OJ Oleka, CEO of the State Financial Officers Foundation, told RedState in an email: "Thanks to Auditor Faber's leadership, nearly $9 billion has already been identified in waste, fraud, and abuse in Ohio. No 'whole of government' effort can frankly happen without SFOF's 42 fighters on the ground."
The hearing's lone Democratic witness, Ohio Senate Minority Leader Nickie Antonio, argued Republicans bear responsibility because they have controlled Ohio state government for 15 consecutive years. Antonio also criticized the 2025 elimination of the Joint Medicaid Oversight Committee, which had been examining contracts involving Gainwell Technologies, the nation's largest Medicaid claims processor.

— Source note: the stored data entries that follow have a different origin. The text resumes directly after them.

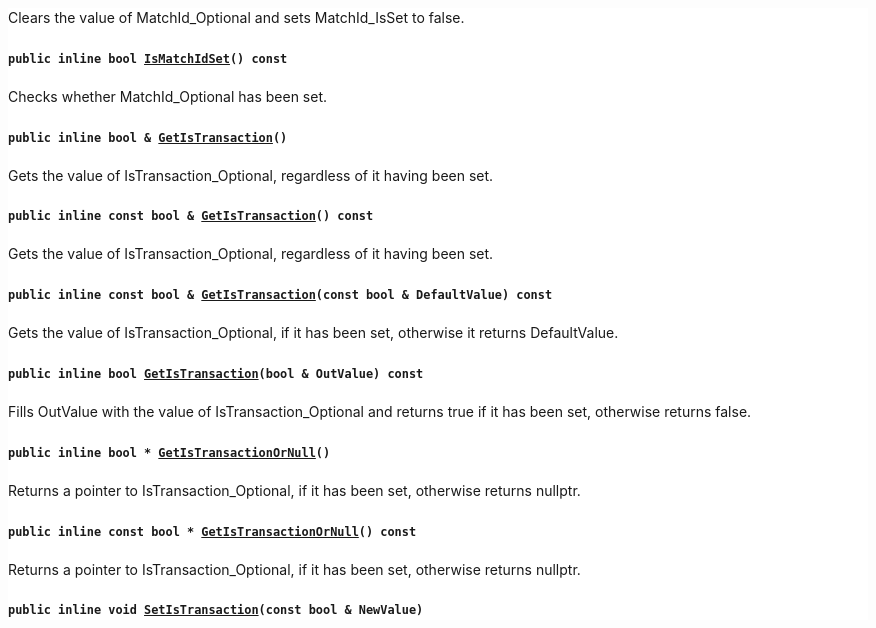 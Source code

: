 Clears the value of MatchId_Optional and sets MatchId_IsSet to false.

#### `public inline bool `[`IsMatchIdSet`](#structFRHAPI__PlayerOrderCreate_1a88976cf58d2f0457c890be420243331e)`() const` <a id="structFRHAPI__PlayerOrderCreate_1a88976cf58d2f0457c890be420243331e"></a>

Checks whether MatchId_Optional has been set.

#### `public inline bool & `[`GetIsTransaction`](#structFRHAPI__PlayerOrderCreate_1ad50ec3fcd6df930cdee0d244f02a02d0)`()` <a id="structFRHAPI__PlayerOrderCreate_1ad50ec3fcd6df930cdee0d244f02a02d0"></a>

Gets the value of IsTransaction_Optional, regardless of it having been set.

#### `public inline const bool & `[`GetIsTransaction`](#structFRHAPI__PlayerOrderCreate_1a3292678ab1b9062530e19ecae6cf974c)`() const` <a id="structFRHAPI__PlayerOrderCreate_1a3292678ab1b9062530e19ecae6cf974c"></a>

Gets the value of IsTransaction_Optional, regardless of it having been set.

#### `public inline const bool & `[`GetIsTransaction`](#structFRHAPI__PlayerOrderCreate_1a93e4b4cb1b69ec59be6927b5e909fcef)`(const bool & DefaultValue) const` <a id="structFRHAPI__PlayerOrderCreate_1a93e4b4cb1b69ec59be6927b5e909fcef"></a>

Gets the value of IsTransaction_Optional, if it has been set, otherwise it returns DefaultValue.

#### `public inline bool `[`GetIsTransaction`](#structFRHAPI__PlayerOrderCreate_1abb4eaae1c02f14cc9f232dd024ec4658)`(bool & OutValue) const` <a id="structFRHAPI__PlayerOrderCreate_1abb4eaae1c02f14cc9f232dd024ec4658"></a>

Fills OutValue with the value of IsTransaction_Optional and returns true if it has been set, otherwise returns false.

#### `public inline bool * `[`GetIsTransactionOrNull`](#structFRHAPI__PlayerOrderCreate_1a6c53c49be931d2fb300130de76ba57f0)`()` <a id="structFRHAPI__PlayerOrderCreate_1a6c53c49be931d2fb300130de76ba57f0"></a>

Returns a pointer to IsTransaction_Optional, if it has been set, otherwise returns nullptr.

#### `public inline const bool * `[`GetIsTransactionOrNull`](#structFRHAPI__PlayerOrderCreate_1aaa8573631ca1f97432c7c1222e9ff4db)`() const` <a id="structFRHAPI__PlayerOrderCreate_1aaa8573631ca1f97432c7c1222e9ff4db"></a>

Returns a pointer to IsTransaction_Optional, if it has been set, otherwise returns nullptr.

#### `public inline void `[`SetIsTransaction`](#structFRHAPI__PlayerOrderCreate_1a11945a63000bf611dce086932b0f35a1)`(const bool & NewValue)` <a id="structFRHAPI__PlayerOrderCreate_1a11945a63000bf611dce086932b0f35a1"></a>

"If there is fraud in Medicaid, it has happened on the Republican Majority's watch. Perhaps it is time to clean Ohio's house."
The hearing's sharpest exchange came when Gill asked Antonio whether Somali immigration had been good for Ohio. Antonio responded that the rhetoric surrounding the hearing had nearly moved her to tears and objected to the line of questioning.
WATCH: Ohio Democrat State Senator Nickie Antonio has a FULL meltdown after being asked a very simple question.@RepBrandonGill: “Has Somali immigration been good for Ohio?”
— Oversight Committee (@GOPoversight) June 3, 2026
Senator Antonio: *proceeds to throw a tantrum* pic.twitter.com/nVocxzLojF
Rep. Jim Jordan (OH-04) later defended the investigation and argued critics were attempting to shut down scrutiny of the program.
The Democrats' playbook is clear.@Jim_Jordan lays it out: "That's how the left operates ... the left will tell a lie ... big media will report ... big tech will amplify. You tell the truth. They call you racist."
— Oversight Committee (@GOPoversight) June 3, 2026
People are not buying it. Ohio deserves better. pic.twitter.com/sHl6EFKtNd
Faber has been filing reports on this since 2019. The state kept paying.